On this page

Failover

Prioritize the failover of requests across different models from an LLM provider.

About failover

Failover is a way to keep services running smoothly by automatically switching to a backup system when the main one fails or becomes unavailable.

For AI gateways, you can set up failover for the models of the LLM providers that you want to prioritize. If the main model from one provider goes down, slows, or has any issue, the system quickly switches to a backup model from that same provider. This keeps the service running without interruptions.

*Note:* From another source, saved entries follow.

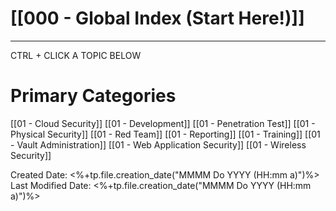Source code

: # [[000 - Global Index (Start Here!)]]  
***

CTRL + CLICK A TOPIC BELOW

# Primary Categories

[[01 - Cloud Security]]
[[01 - Development]]
[[01 - Penetration Test]]
[[01 - Physical Security]]
[[01 - Red Team]]
[[01 - Reporting]]
[[01 - Training]]
[[01 - Vault Administration]]
[[01 - Web Application Security]]
[[01 - Wireless Security]]

Created Date: <%+tp.file.creation_date("MMMM Do YYYY (HH:mm a)")%>
Last Modified Date: <%+tp.file.creation_date("MMMM Do YYYY (HH:mm a)")%>
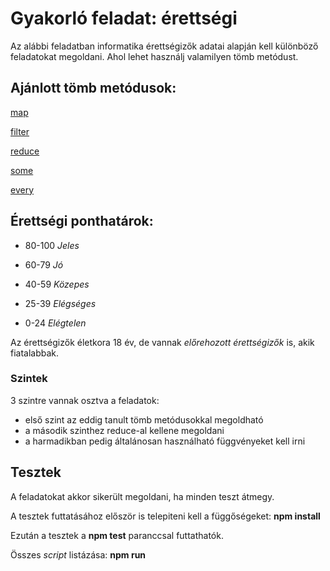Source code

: # Gyakorló feladat: érettségi

Az alábbi feladatban informatika érettségizők adatai alapján kell különböző feladatokat megoldani. Ahol lehet használj valamilyen tömb metódust.

## Ajánlott tömb metódusok: 

[map](https://developer.mozilla.org/en-US/docs/Web/JavaScript/Reference/Global_Objects/Array/map)

[filter](https://developer.mozilla.org/en-US/docs/Web/JavaScript/Reference/Global_Objects/Array/filter)

[reduce](https://developer.mozilla.org/en-US/docs/Web/JavaScript/Reference/Global_Objects/Array/reduce) 

[some](https://developer.mozilla.org/en-US/docs/Web/JavaScript/Reference/Global_Objects/Array/some)

[every](https://developer.mozilla.org/en-US/docs/Web/JavaScript/Reference/Global_Objects/Array/every)

## Érettségi ponthatárok:

* 80-100  *Jeles*

* 60-79  *Jó*

* 40-59  *Közepes*

* 25-39  *Elégséges*

* 0-24  *Elégtelen*

Az érettségizők életkora 18 év, de vannak *előrehozott érettségizők* is, akik fiatalabbak.

### Szintek

3 szintre vannak osztva a feladatok:

* első szint az eddig tanult tömb metódusokkal megoldható
* a második szinthez reduce-al kellene megoldani
* a harmadikban pedig általánosan használható függvényeket kell irni

## Tesztek

A feladatokat akkor sikerült megoldani, ha minden teszt átmegy.

A tesztek futtatásához először is telepiteni kell a függőségeket: **npm install**

Ezután a tesztek a **npm test** paranccsal futtathatók.

Összes *script* listázása: **npm run**
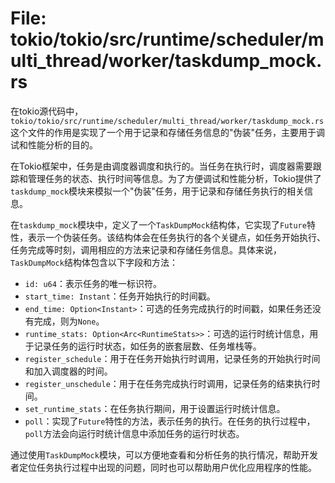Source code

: # File: tokio/tokio/src/runtime/scheduler/multi_thread/worker/taskdump_mock.rs

在tokio源代码中，`tokio/tokio/src/runtime/scheduler/multi_thread/worker/taskdump_mock.rs`这个文件的作用是实现了一个用于记录和存储任务信息的"伪装"任务，主要用于调试和性能分析的目的。

在Tokio框架中，任务是由调度器调度和执行的。当任务在执行时，调度器需要跟踪和管理任务的状态、执行时间等信息。为了方便调试和性能分析，Tokio提供了`taskdump_mock`模块来模拟一个"伪装"任务，用于记录和存储任务执行的相关信息。

在`taskdump_mock`模块中，定义了一个`TaskDumpMock`结构体，它实现了`Future`特性，表示一个伪装任务。该结构体会在任务执行的各个关键点，如任务开始执行、任务完成等时刻，调用相应的方法来记录和存储任务信息。具体来说，`TaskDumpMock`结构体包含以下字段和方法：

- `id: u64`：表示任务的唯一标识符。
- `start_time: Instant`：任务开始执行的时间戳。
- `end_time: Option<Instant>`：可选的任务完成执行的时间戳，如果任务还没有完成，则为`None`。
- `runtime_stats: Option<Arc<RuntimeStats>>`：可选的运行时统计信息，用于记录任务的运行时状态，如任务的嵌套层数、任务堆栈等。
- `register_schedule`：用于在任务开始执行时调用，记录任务的开始执行时间和加入调度器的时间。
- `register_unschedule`：用于在任务完成执行时调用，记录任务的结束执行时间。
- `set_runtime_stats`：在任务执行期间，用于设置运行时统计信息。
- `poll`：实现了`Future`特性的方法，表示任务的执行。在任务的执行过程中，`poll`方法会向运行时统计信息中添加任务的运行时状态。

通过使用`TaskDumpMock`模块，可以方便地查看和分析任务的执行情况，帮助开发者定位任务执行过程中出现的问题，同时也可以帮助用户优化应用程序的性能。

This approach increases the resiliency of your network environment by ensuring that apps that call LLMs can keep working without problems, even if one model has issues.

Before you begin

Fail over to other LLM models

In this example, you deploy an example model-failover app to your cluster. The app simulates a failure scenario for three models from the OpenAI LLM provider.

Deploy the example model-failover app. The app simulates a failure scenario for three models from the OpenAI LLM provider. This way, you can check that the request fails over to each model in turn.

  kubectl apply -f- <<EOF
apiVersion: apps/v1
kind: Deployment
metadata:
  name: model-failover
  namespace: gloo-system
spec:
  selector:
    matchLabels:
      app: model-failover
  replicas: 1
  template:
    metadata:
      labels:
        app: model-failover
    spec:
      containers:
        - name: model-failover
          image: gcr.io/field-engineering-eu/model-failover:latest
          imagePullPolicy: IfNotPresent
          ports:
            - containerPort: 8080
---
apiVersion: v1
kind: Service
metadata:
  name: model-failover
  namespace: gloo-system
  labels:
    app: model-failover
spec:
  ports:
  - port: 80
    targetPort: 8080
    protocol: TCP
  selector:
    app: model-failover
EOF

Verify that the model-failover app is running.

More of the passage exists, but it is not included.